Problem to work on: Line by line, set down the records exactly as they appear below.

Start of Dataset extract

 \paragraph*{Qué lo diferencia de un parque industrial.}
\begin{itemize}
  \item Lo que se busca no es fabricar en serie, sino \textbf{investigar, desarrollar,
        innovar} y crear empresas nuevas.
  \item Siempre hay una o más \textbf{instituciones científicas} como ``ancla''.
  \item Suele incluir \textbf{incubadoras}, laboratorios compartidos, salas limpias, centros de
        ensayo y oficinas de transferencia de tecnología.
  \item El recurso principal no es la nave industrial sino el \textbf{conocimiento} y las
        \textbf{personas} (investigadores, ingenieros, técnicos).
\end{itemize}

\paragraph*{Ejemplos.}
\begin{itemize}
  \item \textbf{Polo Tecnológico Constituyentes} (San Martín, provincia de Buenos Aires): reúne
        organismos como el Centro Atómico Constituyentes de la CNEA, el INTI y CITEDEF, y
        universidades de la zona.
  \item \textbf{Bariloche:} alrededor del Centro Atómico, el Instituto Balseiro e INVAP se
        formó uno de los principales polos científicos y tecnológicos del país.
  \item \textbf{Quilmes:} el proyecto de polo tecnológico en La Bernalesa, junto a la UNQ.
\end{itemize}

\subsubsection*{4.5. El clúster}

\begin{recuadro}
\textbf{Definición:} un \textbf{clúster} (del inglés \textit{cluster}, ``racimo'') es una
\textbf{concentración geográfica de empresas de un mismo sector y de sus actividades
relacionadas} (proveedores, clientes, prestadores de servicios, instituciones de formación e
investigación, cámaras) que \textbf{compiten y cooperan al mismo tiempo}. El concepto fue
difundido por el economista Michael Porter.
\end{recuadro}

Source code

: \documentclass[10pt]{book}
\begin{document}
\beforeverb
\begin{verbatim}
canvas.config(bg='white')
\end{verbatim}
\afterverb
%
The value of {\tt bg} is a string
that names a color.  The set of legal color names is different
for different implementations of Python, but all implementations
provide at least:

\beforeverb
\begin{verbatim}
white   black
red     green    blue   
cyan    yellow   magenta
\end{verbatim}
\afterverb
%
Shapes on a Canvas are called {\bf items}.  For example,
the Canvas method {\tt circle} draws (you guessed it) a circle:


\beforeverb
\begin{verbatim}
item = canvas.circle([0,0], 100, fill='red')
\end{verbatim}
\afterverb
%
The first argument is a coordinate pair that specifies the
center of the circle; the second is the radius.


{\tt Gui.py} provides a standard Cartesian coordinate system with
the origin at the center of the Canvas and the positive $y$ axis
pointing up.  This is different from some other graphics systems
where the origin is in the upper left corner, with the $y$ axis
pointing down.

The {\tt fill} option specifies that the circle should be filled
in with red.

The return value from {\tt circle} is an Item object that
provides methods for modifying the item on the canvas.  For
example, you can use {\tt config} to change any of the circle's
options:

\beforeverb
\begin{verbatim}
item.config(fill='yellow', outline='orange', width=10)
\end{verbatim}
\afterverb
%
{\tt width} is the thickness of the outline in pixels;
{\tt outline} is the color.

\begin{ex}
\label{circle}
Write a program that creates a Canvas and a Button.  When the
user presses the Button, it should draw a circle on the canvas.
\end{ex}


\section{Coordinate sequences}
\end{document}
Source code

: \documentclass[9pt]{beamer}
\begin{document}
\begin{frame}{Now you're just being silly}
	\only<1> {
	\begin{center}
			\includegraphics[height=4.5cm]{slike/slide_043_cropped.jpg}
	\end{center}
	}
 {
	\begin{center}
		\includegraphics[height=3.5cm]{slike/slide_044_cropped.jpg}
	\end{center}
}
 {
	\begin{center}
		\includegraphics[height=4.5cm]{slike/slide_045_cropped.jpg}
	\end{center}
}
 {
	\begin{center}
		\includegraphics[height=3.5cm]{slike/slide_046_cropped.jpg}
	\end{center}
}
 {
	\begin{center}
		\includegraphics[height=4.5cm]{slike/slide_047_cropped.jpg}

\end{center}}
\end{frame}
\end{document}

End of Dataset extract

Exercise response:
 \paragraph*{Qué lo diferencia de un parque industrial.}
\begin{itemize}
  \item Lo que se busca no es fabricar en serie, sino \textbf{investigar, desarrollar,
        innovar} y crear empresas nuevas.
  \item Siempre hay una o más \textbf{instituciones científicas} como ``ancla''.
  \item Suele incluir \textbf{incubadoras}, laboratorios compartidos, salas limpias, centros de
        ensayo y oficinas de transferencia de tecnología.
  \item El recurso principal no es la nave industrial sino el \textbf{conocimiento} y las
        \textbf{personas} (investigadores, ingenieros, técnicos).
\end{itemize}

\paragraph*{Ejemplos.}
\begin{itemize}
  \item \textbf{Polo Tecnológico Constituyentes} (San Martín, provincia de Buenos Aires): reúne
        organismos como el Centro Atómico Constituyentes de la CNEA, el INTI y CITEDEF, y
        universidades de la zona.
  \item \textbf{Bariloche:} alrededor del Centro Atómico, el Instituto Balseiro e INVAP se
        formó uno de los principales polos científicos y tecnológicos del país.
  \item \textbf{Quilmes:} el proyecto de polo tecnológico en La Bernalesa, junto a la UNQ.
\end{itemize}

\subsubsection*{4.5. El clúster}

\begin{recuadro}
\textbf{Definición:} un \textbf{clúster} (del inglés \textit{cluster}, ``racimo'') es una
\textbf{concentración geográfica de empresas de un mismo sector y de sus actividades
relacionadas} (proveedores, clientes, prestadores de servicios, instituciones de formación e
investigación, cámaras) que \textbf{compiten y cooperan al mismo tiempo}. El concepto fue
difundido por el economista Michael Porter.
\end{recuadro}

Source code

: \documentclass[10pt]{book}
\begin{document}
\beforeverb
\begin{verbatim}
canvas.config(bg='white')
\end{verbatim}
\afterverb
%
The value of {\tt bg} is a string
that names a color.  The set of legal color names is different
for different implementations of Python, but all implementations
provide at least:

\beforeverb
\begin{verbatim}
white   black
red     green    blue   
cyan    yellow   magenta
\end{verbatim}
\afterverb
%
Shapes on a Canvas are called {\bf items}.  For example,
the Canvas method {\tt circle} draws (you guessed it) a circle:


\beforeverb
\begin{verbatim}
item = canvas.circle([0,0], 100, fill='red')
\end{verbatim}
\afterverb
%
The first argument is a coordinate pair that specifies the
center of the circle; the second is the radius.


{\tt Gui.py} provides a standard Cartesian coordinate system with
the origin at the center of the Canvas and the positive $y$ axis
pointing up.  This is different from some other graphics systems
where the origin is in the upper left corner, with the $y$ axis
pointing down.

The {\tt fill} option specifies that the circle should be filled
in with red.

The return value from {\tt circle} is an Item object that
provides methods for modifying the item on the canvas.  For
example, you can use {\tt config} to change any of the circle's
options:

\beforeverb
\begin{verbatim}
item.config(fill='yellow', outline='orange', width=10)
\end{verbatim}
\afterverb
%
{\tt width} is the thickness of the outline in pixels;
{\tt outline} is the color.

\begin{ex}
\label{circle}
Write a program that creates a Canvas and a Button.  When the
user presses the Button, it should draw a circle on the canvas.
\end{ex}


\section{Coordinate sequences}
\end{document}
Source code

: \documentclass[9pt]{beamer}
\begin{document}
\begin{frame}{Now you're just being silly}
	\only<1> {
	\begin{center}
			\includegraphics[height=4.5cm]{slike/slide_043_cropped.jpg}
	\end{center}
	}
 {
	\begin{center}
		\includegraphics[height=3.5cm]{slike/slide_044_cropped.jpg}
	\end{center}
}
 {
	\begin{center}
		\includegraphics[height=4.5cm]{slike/slide_045_cropped.jpg}
	\end{center}
}
 {
	\begin{center}
		\includegraphics[height=3.5cm]{slike/slide_046_cropped.jpg}
	\end{center}
}
 {
	\begin{center}
		\includegraphics[height=4.5cm]{slike/slide_047_cropped.jpg}

\end{center}}
\end{frame}
\end{document}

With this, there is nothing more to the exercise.